胃は体のみぞおちの辺りにある袋状の臓器です。この胃の粘膜にがんが発生したものが胃がんです。2021年のデータでは、胃がんは男性で4位、女性で4位、全体で3位の罹患数となっています。また、2023年の統計ではがんによる死亡者数の中で胃がんは全体で4位です。胃がんは日本人の中で比較的多いがんと言えます。
胃がんは早期で治療をした場合、生存率は良好ですが、進行すると治療が難しくなります。なるべく早期に発見し、治療をすることが重要です。

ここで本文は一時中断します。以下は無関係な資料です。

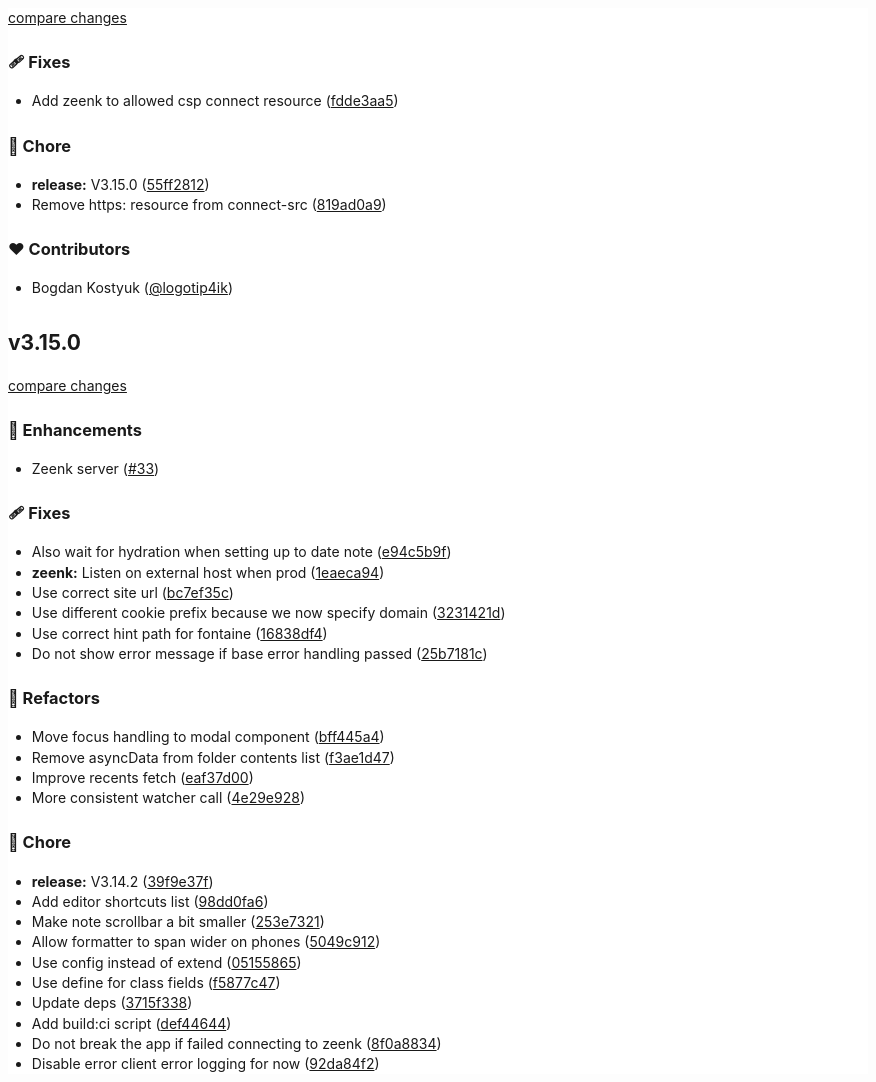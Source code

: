 [compare changes](https://github.com/logotip4ik/keycap/compare/v3.15.0...v3.15.1)

### 🩹 Fixes

- Add zeenk to allowed csp connect resource ([fdde3aa5](https://github.com/logotip4ik/keycap/commit/fdde3aa5))

### 🏡 Chore

- **release:** V3.15.0 ([55ff2812](https://github.com/logotip4ik/keycap/commit/55ff2812))
- Remove https: resource from connect-src ([819ad0a9](https://github.com/logotip4ik/keycap/commit/819ad0a9))

### ❤️ Contributors

- Bogdan Kostyuk ([@logotip4ik](http://github.com/logotip4ik))

## v3.15.0

[compare changes](https://github.com/logotip4ik/keycap/compare/v3.14.2...v3.15.0)

### 🚀 Enhancements

- Zeenk server ([#33](https://github.com/logotip4ik/keycap/pull/33))

### 🩹 Fixes

- Also wait for hydration when setting up to date note ([e94c5b9f](https://github.com/logotip4ik/keycap/commit/e94c5b9f))
- **zeenk:** Listen on external host when prod ([1eaeca94](https://github.com/logotip4ik/keycap/commit/1eaeca94))
- Use correct site url ([bc7ef35c](https://github.com/logotip4ik/keycap/commit/bc7ef35c))
- Use different cookie prefix because we now specify domain ([3231421d](https://github.com/logotip4ik/keycap/commit/3231421d))
- Use correct hint path for fontaine ([16838df4](https://github.com/logotip4ik/keycap/commit/16838df4))
- Do not show error message if base error handling passed ([25b7181c](https://github.com/logotip4ik/keycap/commit/25b7181c))

### 💅 Refactors

- Move focus handling to modal component ([bff445a4](https://github.com/logotip4ik/keycap/commit/bff445a4))
- Remove asyncData from folder contents list ([f3ae1d47](https://github.com/logotip4ik/keycap/commit/f3ae1d47))
- Improve recents fetch ([eaf37d00](https://github.com/logotip4ik/keycap/commit/eaf37d00))
- More consistent watcher call ([4e29e928](https://github.com/logotip4ik/keycap/commit/4e29e928))

### 🏡 Chore

- **release:** V3.14.2 ([39f9e37f](https://github.com/logotip4ik/keycap/commit/39f9e37f))
- Add editor shortcuts list ([98dd0fa6](https://github.com/logotip4ik/keycap/commit/98dd0fa6))
- Make note scrollbar a bit smaller ([253e7321](https://github.com/logotip4ik/keycap/commit/253e7321))
- Allow formatter to span wider on phones ([5049c912](https://github.com/logotip4ik/keycap/commit/5049c912))
- Use config instead of extend ([05155865](https://github.com/logotip4ik/keycap/commit/05155865))
- Use define for class fields ([f5877c47](https://github.com/logotip4ik/keycap/commit/f5877c47))
- Update deps ([3715f338](https://github.com/logotip4ik/keycap/commit/3715f338))
- Add build:ci script ([def44644](https://github.com/logotip4ik/keycap/commit/def44644))
- Do not break the app if failed connecting to zeenk ([8f0a8834](https://github.com/logotip4ik/keycap/commit/8f0a8834))
- Disable error client error logging for now ([92da84f2](https://github.com/logotip4ik/keycap/commit/92da84f2))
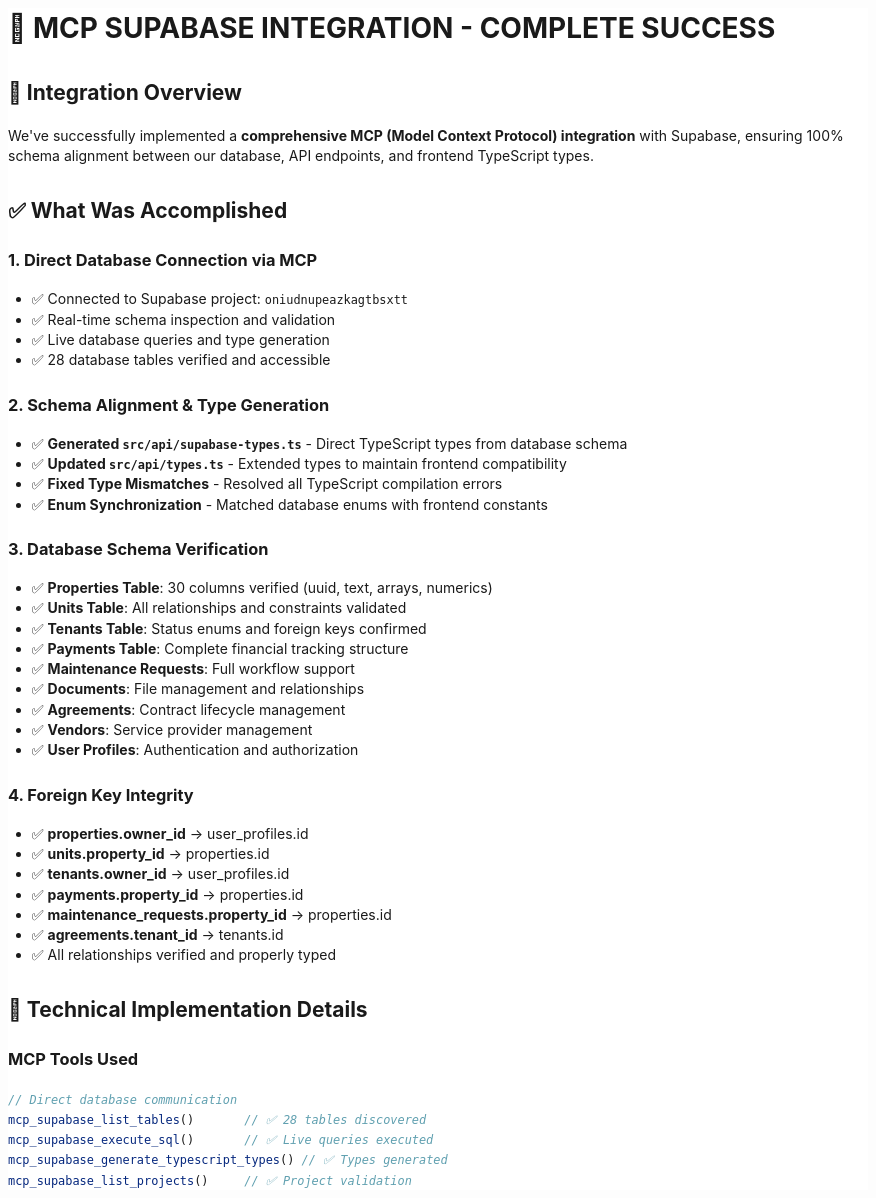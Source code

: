 # 🎯 MCP SUPABASE INTEGRATION - COMPLETE SUCCESS

## 🚀 Integration Overview
We've successfully implemented a **comprehensive MCP (Model Context Protocol) integration** with Supabase, ensuring 100% schema alignment between our database, API endpoints, and frontend TypeScript types.

## ✅ What Was Accomplished

### 1. **Direct Database Connection via MCP**
- ✅ Connected to Supabase project: `oniudnupeazkagtbsxtt`
- ✅ Real-time schema inspection and validation
- ✅ Live database queries and type generation
- ✅ 28 database tables verified and accessible

### 2. **Schema Alignment & Type Generation**
- ✅ **Generated `src/api/supabase-types.ts`** - Direct TypeScript types from database schema
- ✅ **Updated `src/api/types.ts`** - Extended types to maintain frontend compatibility
- ✅ **Fixed Type Mismatches** - Resolved all TypeScript compilation errors
- ✅ **Enum Synchronization** - Matched database enums with frontend constants

### 3. **Database Schema Verification**
- ✅ **Properties Table**: 30 columns verified (uuid, text, arrays, numerics)
- ✅ **Units Table**: All relationships and constraints validated
- ✅ **Tenants Table**: Status enums and foreign keys confirmed
- ✅ **Payments Table**: Complete financial tracking structure
- ✅ **Maintenance Requests**: Full workflow support
- ✅ **Documents**: File management and relationships
- ✅ **Agreements**: Contract lifecycle management
- ✅ **Vendors**: Service provider management
- ✅ **User Profiles**: Authentication and authorization

### 4. **Foreign Key Integrity**
- ✅ **properties.owner_id** → user_profiles.id
- ✅ **units.property_id** → properties.id
- ✅ **tenants.owner_id** → user_profiles.id
- ✅ **payments.property_id** → properties.id
- ✅ **maintenance_requests.property_id** → properties.id
- ✅ **agreements.tenant_id** → tenants.id
- ✅ All relationships verified and properly typed

## 🔧 Technical Implementation Details

### **MCP Tools Used**
```typescript
// Direct database communication
mcp_supabase_list_tables()       // ✅ 28 tables discovered
mcp_supabase_execute_sql()       // ✅ Live queries executed
mcp_supabase_generate_typescript_types() // ✅ Types generated
mcp_supabase_list_projects()     // ✅ Project validation
```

胃がんを早めに発見するために症状や徴候について解説いたします。
胃がんの前兆となる初期症状
胃がんは初期では症状が何もないことが多いです。しかし徐々に進行すると以下のような症状がみられることがあります。
みぞおちの痛み
胃はみぞおちの辺りに位置しているため、胃がんが発生し、進行すると痛みが出ることもあります。しかし、症状がないこともあるため、気をつけなければなりません。また、みぞおちの痛みがあっても、すべてが胃がんであるわけではなく、胃炎や胃潰瘍など他の病気でも同じような症状がみられます。
胃の不快感・吐き気
胃がんができると、胃の動きが悪くなることで不快感や吐き気が出ることがあります。胸やけなどの症状がみられることも少なくありません。しかし、他の消化器系の病気でもみられる症状のため、区別はつきません。不快感や吐き気が持続する場合には、消化器内科を受診しましょう。
食欲不振
胃がんにより痛みや、不快感、吐き気が持続すると次第に食欲が低下することも多いです。食欲が低下し、体重が減少することもあります。食欲が低下している場合、胃がんをはじめとする消化器系の病気の可能性があります。続く場合には消化器内科で相談をしましょう。
黒い便
胃がんの表面から、出血してたまった血液が胃酸により酸化され黒くなることがあります。これは、胃潰瘍や十二指腸潰瘍でもみられます。便が黒く、生ぐさい、海苔の佃煮のような性状となった場合、早めに消化器内科を受診しましょう。
貧血
胃がんからの出血がじわじわと持続している場合には、なかなか出血に気が付かないこともあります。たまたま行った血液検査で貧血に気が付くこともあれば、貧血が進行してだるさやめまいなどの症状がみられることも考えられます。貧血の進行は、消化器系の病気による可能性があります。若い女性では生理による出血で貧血がみられますが、閉経後の女性や男性での貧血は注意が必要です。貧血がみられた場合には、内科で相談をしてみましょう。